Kata Kunci : Pembiayaan Kesehatan, Cakupan Universal ( Universal Coverage), Pelayanan Kesehatan
Pendahuluan
Undang-undang Nomor 36 tahun 2009 tentang kesehatan menyebutkan bahwa setiap orang mempunyai hak yang sama dalam memperoleh akses atas sumber daya di bidang kesehatan, mempunyai hak dalam memperoleh pelayanan kesehatan yang aman, bermutu dan terjangkau dan berhak secara mandiri dan bertanggung jawab menentukan sendiri pelayanan kesehatan yang diperlukan bagi dirinya. Pemerintah berkewajiban memberikan jaminan untuk terpenuhinya hak hidup sehat setiap warga negaranya, tanggung jawab pemerintah termasuk didalamnya pembiayaan kesehatan bagi seluruh warga negara. Kesehatan adalah salah satu unsur utama dalam setiap kehidupan seseorang. Kesehatan sangat menunjang dalam aktivitas setiap manusia. Pembangunan kesehatan dalam kehidupan berbangsa sangat besar nilai investasinya terutama terhadap sumber daya manusia. Dengan adanya penduduk suatu bangsa yang terjaga kesehatannya dengan baik, bangsa tersebut akan memiliki sumber daya yang manusia yang lebih optimal dalam pembangunan. Dalam Undang-undang Nomor 36 tahun 2009 tentang kesehatan menjelaskan bawa pemerintah bertanggungjawab penuh dalam pemenuhan hak hidup sehat setiap warga negara termasuk penduduk miskin dan tidak mampu. Tanggung jawab pemerintah termasuk didalamnya komponen pembiayaan kesehatan.
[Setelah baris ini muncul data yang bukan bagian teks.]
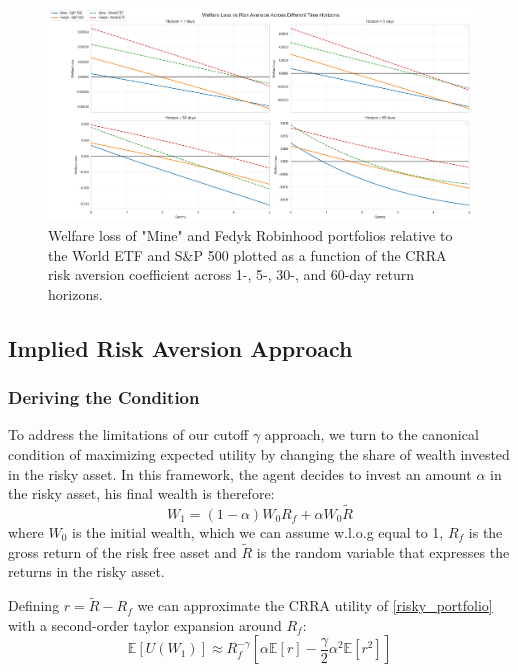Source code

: \begin{figure}[H]
    \centering
    \includegraphics[width=\linewidth]{../images/wl_mkt.png}
\caption{Welfare loss of "Mine" and Fedyk Robinhood portfolios relative to the World ETF and S\&P 500 plotted as a function of the CRRA risk aversion coefficient across 1-, 5-, 30-, and 60-day return horizons.}
\label{fig:wl_mkt}
\end{figure}    



\subsection{Implied Risk Aversion Approach}
\subsubsection{Deriving the Condition}
To address the limitations of our cutoff $\gamma$ approach, we turn to the canonical condition of maximizing expected utility by changing the share of wealth invested in the risky asset.  
In this framework, the agent decides to invest an amount $\alpha$ in the risky asset, his final wealth is therefore:
\begin{equation}
    W_1 = (1-\alpha) W_0 R_f  + \alpha W_0 \tilde R 
    \label{risky_portfolio}
\end{equation}
where $W_0$ is the initial wealth, which we can assume w.l.o.g equal to 1, $R_f$ is the gross return of the risk free asset and $\tilde R$ is the random variable that expresses the returns in the risky asset.

Defining $r=\tilde R - R_f$ we can approximate the CRRA utility of \ref{risky_portfolio} with a second-order taylor expansion around $R_f$:
\begin{equation}
    \mathbb{E}[U(W_1)] \approx R_f^{-\gamma} [\alpha \mathbb{E}[r] - \frac{\gamma}{2}\alpha^2\mathbb{E}[r^2]]
\end{equation} 

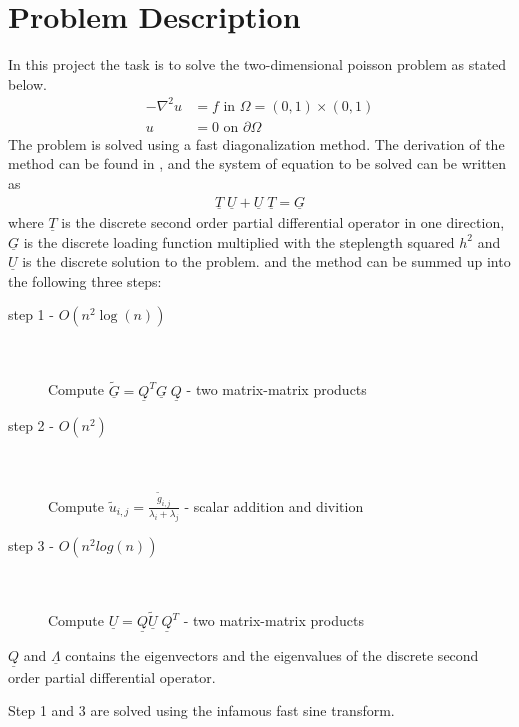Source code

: \section{Problem Description}

In this project the task is to solve the two-dimensional poisson problem as stated below.
\begin{align}
	-\nabla^2 u &= f  \text{ in } \Omega = (0,1)\times(0,1) \\
	u &=  0 \text{ on } \partial \Omega
\end{align}
%
The problem is solved using a fast diagonalization method. The derivation of the method can be found in \cite{poisson} ,
and the system of equation to be solved can be written as 
\begin{align}
	\underline{T} \; \underline{U} + 	\underline{U} \; \underline{T} = \underline{G} 	
	\label{eq:Matrix}
\end{align}
where $\underline{T}$ is the discrete second order partial differential operator in one direction, 
$\underline{G}$ is the discrete loading function multiplied with the steplength squared $h^2$ and $\underline{U}$ is the discrete solution
to the problem.
and the method can be summed up into the following three steps:


\begin{description}
	\item[step 1  -  $O(n^2\log(n))$] \hfill \\ \hfill \\
		Compute $\underline{\tilde{G}} = \underline{Q}^T\underline{G} \; \underline{Q} $    -    two matrix-matrix products 
		\hfill \\
   \item[step 2  -  $O(n^2)$] \hfill \\ \hfill \\ 
		Compute $\tilde{u}_{i,j} = \frac{\tilde{g}_{i,j}}{\lambda_i+\lambda_j}$    -    scalar addition and divition
		\hfill \\
	\item[step 3  -  $O(n^2log(n))$] \hfill \\ \hfill \\
		Compute $\underline{U} = \underline{Q}\underline{\tilde{U}} \; \underline{Q}^T $    -     two matrix-matrix products 
\end{description}

$\underline{Q}$ and $\underline{\Lambda}$ contains the eigenvectors and the eigenvalues of the discrete 
second order partial differential operator. 

Step 1 and 3 are solved using the infamous fast sine transform.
Dalam pembiayaan kesehatan suatu negara selalu mempertimbangkan keikutsetaan sektor swasta yang ikut berperan dalam penyelenggaraan pelayanan kesehatan bagi masyarakat. Dari sisi pemerintah, pembiayaan kesehatan dihitung pada besarnya dana yang dikeluarkan oleh pemerintah dalam penyelenggaraan pelayanan kesehatan bagi semua warga negaranya, pengeluaran dana oleh pengguna jasa pelayanan kesehatan tidak diperhitungkan sehingga total pembiayaan kesehatan adalah jumlah biaya yang dikeluarkan oleh pemerintah ditambah dengan jumlah dana yang dikeluarkan oleh pengguna jasa pelayanan kesehatan untuk sektor swasta.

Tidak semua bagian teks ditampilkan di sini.